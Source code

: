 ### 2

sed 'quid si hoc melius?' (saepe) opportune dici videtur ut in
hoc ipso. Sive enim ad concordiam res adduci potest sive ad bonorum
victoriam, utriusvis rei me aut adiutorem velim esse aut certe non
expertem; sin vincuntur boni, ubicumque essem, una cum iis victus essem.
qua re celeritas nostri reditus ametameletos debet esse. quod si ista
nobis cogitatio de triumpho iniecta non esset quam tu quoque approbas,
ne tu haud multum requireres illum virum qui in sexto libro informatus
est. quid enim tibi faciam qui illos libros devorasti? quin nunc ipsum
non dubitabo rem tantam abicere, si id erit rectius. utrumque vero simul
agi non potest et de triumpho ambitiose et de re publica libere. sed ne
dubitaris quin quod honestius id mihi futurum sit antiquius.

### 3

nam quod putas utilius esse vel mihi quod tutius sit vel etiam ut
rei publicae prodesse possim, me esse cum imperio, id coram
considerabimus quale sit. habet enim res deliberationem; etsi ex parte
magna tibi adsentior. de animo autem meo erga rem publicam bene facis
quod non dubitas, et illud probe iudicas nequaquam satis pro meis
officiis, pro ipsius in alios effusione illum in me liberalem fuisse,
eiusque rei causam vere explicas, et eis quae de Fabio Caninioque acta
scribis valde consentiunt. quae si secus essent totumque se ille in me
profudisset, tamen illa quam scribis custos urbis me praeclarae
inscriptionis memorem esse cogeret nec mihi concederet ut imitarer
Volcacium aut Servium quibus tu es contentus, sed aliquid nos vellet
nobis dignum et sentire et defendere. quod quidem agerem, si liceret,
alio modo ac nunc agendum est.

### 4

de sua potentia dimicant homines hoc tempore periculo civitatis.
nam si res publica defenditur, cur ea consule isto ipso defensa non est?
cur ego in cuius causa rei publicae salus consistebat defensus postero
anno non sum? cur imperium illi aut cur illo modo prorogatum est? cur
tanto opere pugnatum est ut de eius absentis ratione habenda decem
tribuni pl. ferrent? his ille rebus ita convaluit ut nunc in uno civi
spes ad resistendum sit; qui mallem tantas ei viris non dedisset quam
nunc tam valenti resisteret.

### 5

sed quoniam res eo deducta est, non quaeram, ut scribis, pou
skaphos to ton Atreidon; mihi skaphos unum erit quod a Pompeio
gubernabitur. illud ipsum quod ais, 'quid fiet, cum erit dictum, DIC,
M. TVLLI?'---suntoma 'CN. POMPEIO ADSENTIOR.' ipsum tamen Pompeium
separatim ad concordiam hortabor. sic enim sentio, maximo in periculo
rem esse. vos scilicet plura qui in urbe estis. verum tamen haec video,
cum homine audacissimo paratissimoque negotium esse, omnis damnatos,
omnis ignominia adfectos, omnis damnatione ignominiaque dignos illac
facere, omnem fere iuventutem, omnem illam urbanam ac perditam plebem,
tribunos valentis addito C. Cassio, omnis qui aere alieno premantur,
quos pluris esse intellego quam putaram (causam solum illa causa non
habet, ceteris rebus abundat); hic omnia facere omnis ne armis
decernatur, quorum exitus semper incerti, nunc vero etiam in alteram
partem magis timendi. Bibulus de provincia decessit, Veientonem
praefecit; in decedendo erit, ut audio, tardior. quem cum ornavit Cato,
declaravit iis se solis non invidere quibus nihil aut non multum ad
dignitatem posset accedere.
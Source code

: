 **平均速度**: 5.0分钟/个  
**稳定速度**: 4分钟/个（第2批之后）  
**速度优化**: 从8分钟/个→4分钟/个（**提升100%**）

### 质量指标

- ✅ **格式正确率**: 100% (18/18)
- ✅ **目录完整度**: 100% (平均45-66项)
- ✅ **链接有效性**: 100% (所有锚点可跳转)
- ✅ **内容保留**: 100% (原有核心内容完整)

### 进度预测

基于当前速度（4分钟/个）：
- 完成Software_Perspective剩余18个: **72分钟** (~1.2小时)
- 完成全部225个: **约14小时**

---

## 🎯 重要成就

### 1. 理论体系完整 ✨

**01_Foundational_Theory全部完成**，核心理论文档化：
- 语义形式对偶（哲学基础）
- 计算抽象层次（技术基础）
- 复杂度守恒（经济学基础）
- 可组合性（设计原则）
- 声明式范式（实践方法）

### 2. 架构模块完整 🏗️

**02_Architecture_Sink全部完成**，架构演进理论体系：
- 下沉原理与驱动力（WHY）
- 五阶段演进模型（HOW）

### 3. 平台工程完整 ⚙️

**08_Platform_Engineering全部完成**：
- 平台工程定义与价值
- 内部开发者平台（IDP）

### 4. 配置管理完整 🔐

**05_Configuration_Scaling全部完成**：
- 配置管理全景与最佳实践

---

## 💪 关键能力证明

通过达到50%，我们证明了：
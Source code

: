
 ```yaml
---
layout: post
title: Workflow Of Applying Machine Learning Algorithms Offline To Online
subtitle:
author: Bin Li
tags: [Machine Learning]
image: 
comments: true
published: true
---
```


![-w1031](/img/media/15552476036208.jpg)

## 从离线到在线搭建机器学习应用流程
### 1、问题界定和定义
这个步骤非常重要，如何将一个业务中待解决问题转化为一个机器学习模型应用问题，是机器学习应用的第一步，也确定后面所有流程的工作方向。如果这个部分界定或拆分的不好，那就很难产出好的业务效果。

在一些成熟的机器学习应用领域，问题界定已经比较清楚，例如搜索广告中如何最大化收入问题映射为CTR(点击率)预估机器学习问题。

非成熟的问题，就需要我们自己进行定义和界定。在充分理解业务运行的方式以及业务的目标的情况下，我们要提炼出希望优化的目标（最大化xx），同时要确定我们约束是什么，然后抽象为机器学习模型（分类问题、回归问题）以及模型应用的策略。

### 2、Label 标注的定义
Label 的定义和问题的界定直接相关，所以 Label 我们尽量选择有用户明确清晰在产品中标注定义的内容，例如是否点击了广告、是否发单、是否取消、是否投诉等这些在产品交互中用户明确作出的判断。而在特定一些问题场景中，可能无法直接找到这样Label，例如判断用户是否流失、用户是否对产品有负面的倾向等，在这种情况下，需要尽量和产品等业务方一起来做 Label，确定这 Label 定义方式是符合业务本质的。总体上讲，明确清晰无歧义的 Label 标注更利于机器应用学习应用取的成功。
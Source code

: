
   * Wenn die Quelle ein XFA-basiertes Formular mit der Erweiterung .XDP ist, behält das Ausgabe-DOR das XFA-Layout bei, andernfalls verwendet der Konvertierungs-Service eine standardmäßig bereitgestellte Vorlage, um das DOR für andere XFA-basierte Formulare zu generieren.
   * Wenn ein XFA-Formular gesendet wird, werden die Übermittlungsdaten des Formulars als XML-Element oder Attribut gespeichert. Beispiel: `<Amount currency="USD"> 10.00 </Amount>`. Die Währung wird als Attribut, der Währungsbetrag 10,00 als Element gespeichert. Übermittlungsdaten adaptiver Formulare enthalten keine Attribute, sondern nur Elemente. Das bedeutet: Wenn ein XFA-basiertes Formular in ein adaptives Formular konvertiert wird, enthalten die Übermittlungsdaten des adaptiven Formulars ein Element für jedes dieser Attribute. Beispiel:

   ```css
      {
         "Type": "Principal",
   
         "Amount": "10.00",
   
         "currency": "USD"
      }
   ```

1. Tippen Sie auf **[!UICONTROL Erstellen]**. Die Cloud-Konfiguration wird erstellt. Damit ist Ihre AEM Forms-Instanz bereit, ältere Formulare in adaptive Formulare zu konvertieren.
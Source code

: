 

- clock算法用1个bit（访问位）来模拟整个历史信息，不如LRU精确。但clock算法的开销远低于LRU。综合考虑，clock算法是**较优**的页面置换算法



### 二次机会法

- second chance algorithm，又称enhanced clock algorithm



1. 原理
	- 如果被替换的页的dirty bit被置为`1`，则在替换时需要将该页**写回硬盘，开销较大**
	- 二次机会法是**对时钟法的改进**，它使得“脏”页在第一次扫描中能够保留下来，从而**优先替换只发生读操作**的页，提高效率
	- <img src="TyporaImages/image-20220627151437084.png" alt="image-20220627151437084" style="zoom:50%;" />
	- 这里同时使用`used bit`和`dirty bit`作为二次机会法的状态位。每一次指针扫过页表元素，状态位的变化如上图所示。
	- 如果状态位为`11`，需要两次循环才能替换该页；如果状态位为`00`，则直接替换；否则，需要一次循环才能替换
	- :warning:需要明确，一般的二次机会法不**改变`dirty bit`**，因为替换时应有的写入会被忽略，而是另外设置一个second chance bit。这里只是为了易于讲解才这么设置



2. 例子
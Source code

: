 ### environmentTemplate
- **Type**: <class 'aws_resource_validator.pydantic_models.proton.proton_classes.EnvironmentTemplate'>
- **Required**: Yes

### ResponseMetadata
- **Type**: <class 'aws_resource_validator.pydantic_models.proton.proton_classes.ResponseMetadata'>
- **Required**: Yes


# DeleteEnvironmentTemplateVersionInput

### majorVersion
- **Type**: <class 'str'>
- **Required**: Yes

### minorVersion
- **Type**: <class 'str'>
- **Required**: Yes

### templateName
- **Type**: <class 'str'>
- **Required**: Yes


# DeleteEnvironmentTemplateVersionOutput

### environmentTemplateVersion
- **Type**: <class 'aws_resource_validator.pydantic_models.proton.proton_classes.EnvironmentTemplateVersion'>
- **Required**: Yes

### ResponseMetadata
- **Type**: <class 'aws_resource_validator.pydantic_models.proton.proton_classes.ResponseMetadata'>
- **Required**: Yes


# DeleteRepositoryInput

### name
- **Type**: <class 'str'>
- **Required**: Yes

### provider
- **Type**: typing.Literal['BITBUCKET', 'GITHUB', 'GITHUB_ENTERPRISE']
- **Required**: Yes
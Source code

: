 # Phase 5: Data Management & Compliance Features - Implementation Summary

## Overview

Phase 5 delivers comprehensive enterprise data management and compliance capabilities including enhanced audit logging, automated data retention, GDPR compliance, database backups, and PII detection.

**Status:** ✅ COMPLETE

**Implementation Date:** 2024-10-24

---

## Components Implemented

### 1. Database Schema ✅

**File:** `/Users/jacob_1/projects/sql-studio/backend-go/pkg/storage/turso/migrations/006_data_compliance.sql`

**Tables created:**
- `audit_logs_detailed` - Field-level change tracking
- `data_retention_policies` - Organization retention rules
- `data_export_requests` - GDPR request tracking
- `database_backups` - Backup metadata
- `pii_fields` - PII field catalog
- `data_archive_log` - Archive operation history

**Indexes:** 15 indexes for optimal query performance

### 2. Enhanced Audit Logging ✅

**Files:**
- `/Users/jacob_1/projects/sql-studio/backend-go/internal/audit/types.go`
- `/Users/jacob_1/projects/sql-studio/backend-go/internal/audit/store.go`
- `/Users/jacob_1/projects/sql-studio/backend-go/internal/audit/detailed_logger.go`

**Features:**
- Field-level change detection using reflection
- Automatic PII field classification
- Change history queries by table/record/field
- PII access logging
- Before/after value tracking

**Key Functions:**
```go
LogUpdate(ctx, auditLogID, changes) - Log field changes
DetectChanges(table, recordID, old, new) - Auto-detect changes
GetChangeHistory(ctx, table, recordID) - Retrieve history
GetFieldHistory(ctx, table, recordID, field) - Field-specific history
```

_ _ _

_Task instructions_. Please copy the lines in the records above between the one holding "considerabimus quale sit." and the one holding "officiis, pro ipsius", inclusive, exactly and with no other line.

_Solved problem_.
considerabimus quale sit. habet enim res deliberationem; etsi ex parte
magna tibi adsentior. de animo autem meo erga rem publicam bene facis
quod non dubitas, et illud probe iudicas nequaquam satis pro meis
officiis, pro ipsius in alios effusione illum in me liberalem fuisse,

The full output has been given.